We all want to be a better version of ourselves in professional life. One way of becoming a more developed person is through upgrading the professional aspect of our life. The road to professional success doesn’t stop with becoming manager or even CEO. There are many ways to build career and climb company’s ladder, but some methods work better than others.
Job isn’t just a place where you go to hunker down for some eight hours a day. You go there to better yourself, to learn, and to earn your livelihood. Whenever you get a promotion, you should work to improve yourself to deliver what your new role requires and more. If you want to really get ahead over the course of 2017, You can do a lot to improve by looking at yourself. Here are some tips for personal and career growth from AfterGraduation experts, even after you’re already sitting behind the bigger desk and have a better title:
Sharp Your Professional Knowledge
Most industries are constantly on the move and evolving. Everyone wants to be more productive, more efficient, and greener. That means staying on top of changing trends within the industry. You should have zeal to learn and understand the latest technology and updates in your field. Your company should encourage you to learn more about your line of work, and if there are any company-sponsored workshops or networking events, make sure you attend them. If you foot the bill for higher education or further learning yourself, you may be able to write these expenses off on your taxes.
Improve your Judgement Capability
Focus on improving your personal judgement in your ability to manage and lead. Judgement is key in who you work with, who you hire and the way you approach decisions. When we rely on team members and colleagues, we are relying on the quality of their judgement. Improving your own judgement means – able to absorb and assess the information shared with you, understanding and investigating the all possible options through your experience and learning, recognizing where your weaknesses lies and and make a judgement at a speed relevant to the situation.
Take on More Responsibilities
More responsibility doesn’t mean working overtime every night. You should be able to have a reasonable amount of downtime in your life. Working extra during very busy times of the year like the end of the quarter or before a big conference is normal, but you don’t need to consistently work weekends to get ahead. However, when you have downtime or a wide-open schedule, ask your boss what other projects need extra help. Or, if you’re familiar with other coworkers’ projects, offer to pitch in. People are loathe to ask for help when they need it, but are more willing to accept an offer. Your coworkers won’t forget your offers of help when it comes time for a promotion.
Leave Blame Game
Even with the best will in the world, sometimes we just don’t understand each other.

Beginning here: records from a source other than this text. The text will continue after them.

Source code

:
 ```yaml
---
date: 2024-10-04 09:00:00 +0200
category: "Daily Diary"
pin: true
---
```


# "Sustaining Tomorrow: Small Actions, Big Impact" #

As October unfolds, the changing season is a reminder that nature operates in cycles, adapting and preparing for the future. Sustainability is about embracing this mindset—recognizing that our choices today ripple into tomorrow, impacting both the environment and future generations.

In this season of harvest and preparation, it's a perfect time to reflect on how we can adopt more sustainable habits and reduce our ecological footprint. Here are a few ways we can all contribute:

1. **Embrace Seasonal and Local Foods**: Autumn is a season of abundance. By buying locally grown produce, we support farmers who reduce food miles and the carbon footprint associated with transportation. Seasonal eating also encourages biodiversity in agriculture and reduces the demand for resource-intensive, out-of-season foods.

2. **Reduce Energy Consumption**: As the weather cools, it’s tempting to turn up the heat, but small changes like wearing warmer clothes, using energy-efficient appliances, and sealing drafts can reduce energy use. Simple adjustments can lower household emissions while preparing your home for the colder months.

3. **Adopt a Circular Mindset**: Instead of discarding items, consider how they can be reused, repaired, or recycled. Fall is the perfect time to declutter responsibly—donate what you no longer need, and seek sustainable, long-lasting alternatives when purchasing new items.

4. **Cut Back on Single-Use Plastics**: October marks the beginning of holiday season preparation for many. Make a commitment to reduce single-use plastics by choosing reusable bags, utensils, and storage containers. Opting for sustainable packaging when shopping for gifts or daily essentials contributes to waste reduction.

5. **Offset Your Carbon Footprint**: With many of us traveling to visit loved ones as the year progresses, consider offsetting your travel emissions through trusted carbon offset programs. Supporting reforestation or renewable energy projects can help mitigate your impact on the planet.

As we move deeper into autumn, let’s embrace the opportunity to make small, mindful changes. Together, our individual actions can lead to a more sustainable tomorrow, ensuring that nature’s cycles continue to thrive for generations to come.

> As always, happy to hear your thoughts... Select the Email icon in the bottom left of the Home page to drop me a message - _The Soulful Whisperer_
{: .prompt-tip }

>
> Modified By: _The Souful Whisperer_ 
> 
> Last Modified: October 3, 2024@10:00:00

When that happens, the tendency for all of us is to blame the other person for not understanding the situation. Such problem raised due to poor coordination and no common ground to understand each other. We should spend more time effectively communicating with each other and less time blaming each other. Start focusing on coordination in your workplace.
Plan Your Time Wisely
Take inventory of your time,to spend your time that leads to long-term satisfaction. Make sure you prioritize and carve out time in your daily, weekly, and monthly schedule accordingly. So be intentional about prioritizing matters of importance over matters of urgency.
Learn to Understand Other’s Viewpoint
As we’ve seen from Brexit and the US Presidential elections, we’re looking at a world in which half of people believe strongly in their own perspective and the other half believe just as strongly in the polar opposite. 2017 is going to involve a lot of conflict unless people learn to see things from others’ points of view. In business too, the most successful managers and leaders need to acquire this skill in order to navigate their organisational worlds effectively, motivate their customers and employees, manage diversity & prevent and resolve disputes. Invest your effort to understand another person’s visual viewpoint, thoughts, motivations, intentions and emotions.
Feel Others Feelings
Emotions and feelings are typically the “soft side” of work that do not get much attention from managers. Leaders often forget to check in with how their team members are feeling, either because they don’t have time or because they find such conversations uncomfortable. Teams with leaders who help members feel safe and encouraged to share their genuine feelings with one another, often produce more creative outcomes and desire to work together well into the future than teams whose members tend to suppress or hide their feelings.
Delegate the Load
You have to know when to say no. If you’re consistently swamped and overworked, set boundaries and tell your boss that you need a better professional work – life balance. This includes your home life, hobbies, and downtime to ensure that you bring your best self to the job.
If you have people who work for you, you can relieve some of your stress by delegating smaller tasks to them. Don’t overload them, but also give them some freedom to run with their projects. And don’t be afraid to ask for help if you’re overwhelmed. People prefer a collaborative working environment, which only comes when people work together. Asking people for help can build that environment just as easily as offering help can.